:: AIM OF THE EXERCISE ::
Each entry that follows should be written again verbatim.

:: Stored records ::

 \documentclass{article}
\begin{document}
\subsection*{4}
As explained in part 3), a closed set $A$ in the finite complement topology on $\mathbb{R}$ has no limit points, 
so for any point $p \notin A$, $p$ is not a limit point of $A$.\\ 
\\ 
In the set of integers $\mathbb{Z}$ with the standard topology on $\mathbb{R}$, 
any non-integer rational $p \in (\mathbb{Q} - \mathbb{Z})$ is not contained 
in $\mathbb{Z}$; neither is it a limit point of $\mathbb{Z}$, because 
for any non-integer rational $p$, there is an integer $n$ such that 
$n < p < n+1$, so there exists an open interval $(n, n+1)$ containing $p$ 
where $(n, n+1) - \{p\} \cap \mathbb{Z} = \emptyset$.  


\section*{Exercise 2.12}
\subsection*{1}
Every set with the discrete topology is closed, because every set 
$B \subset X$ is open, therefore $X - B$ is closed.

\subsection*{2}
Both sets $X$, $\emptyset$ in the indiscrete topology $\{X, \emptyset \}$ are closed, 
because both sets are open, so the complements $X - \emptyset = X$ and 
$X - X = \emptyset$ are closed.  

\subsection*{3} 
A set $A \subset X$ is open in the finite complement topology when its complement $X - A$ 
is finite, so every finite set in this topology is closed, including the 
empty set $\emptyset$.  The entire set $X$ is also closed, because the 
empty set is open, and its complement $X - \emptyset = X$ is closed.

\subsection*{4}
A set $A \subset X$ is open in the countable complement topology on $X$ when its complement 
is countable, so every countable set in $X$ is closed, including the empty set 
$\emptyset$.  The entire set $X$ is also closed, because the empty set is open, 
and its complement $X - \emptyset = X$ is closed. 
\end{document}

:: TASK ANSWER ::
 \documentclass{article}
\begin{document}
\subsection*{4}
As explained in part 3), a closed set $A$ in the finite complement topology on $\mathbb{R}$ has no limit points, 
so for any point $p \notin A$, $p$ is not a limit point of $A$.\\ 
\\ 
In the set of integers $\mathbb{Z}$ with the standard topology on $\mathbb{R}$, 
any non-integer rational $p \in (\mathbb{Q} - \mathbb{Z})$ is not contained 
in $\mathbb{Z}$; neither is it a limit point of $\mathbb{Z}$, because 
for any non-integer rational $p$, there is an integer $n$ such that 
$n < p < n+1$, so there exists an open interval $(n, n+1)$ containing $p$ 
where $(n, n+1) - \{p\} \cap \mathbb{Z} = \emptyset$.  


\section*{Exercise 2.12}
\subsection*{1}
Every set with the discrete topology is closed, because every set 
$B \subset X$ is open, therefore $X - B$ is closed.

\subsection*{2}
Both sets $X$, $\emptyset$ in the indiscrete topology $\{X, \emptyset \}$ are closed, 
because both sets are open, so the complements $X - \emptyset = X$ and 
$X - X = \emptyset$ are closed.  

\subsection*{3} 
A set $A \subset X$ is open in the finite complement topology when its complement $X - A$ 
is finite, so every finite set in this topology is closed, including the 
empty set $\emptyset$.  The entire set $X$ is also closed, because the 
empty set is open, and its complement $X - \emptyset = X$ is closed.

\subsection*{4}
A set $A \subset X$ is open in the countable complement topology on $X$ when its complement 
is countable, so every countable set in $X$ is closed, including the empty set 
$\emptyset$.  The entire set $X$ is also closed, because the empty set is open, 
and its complement $X - \emptyset = X$ is closed. 
\end{document}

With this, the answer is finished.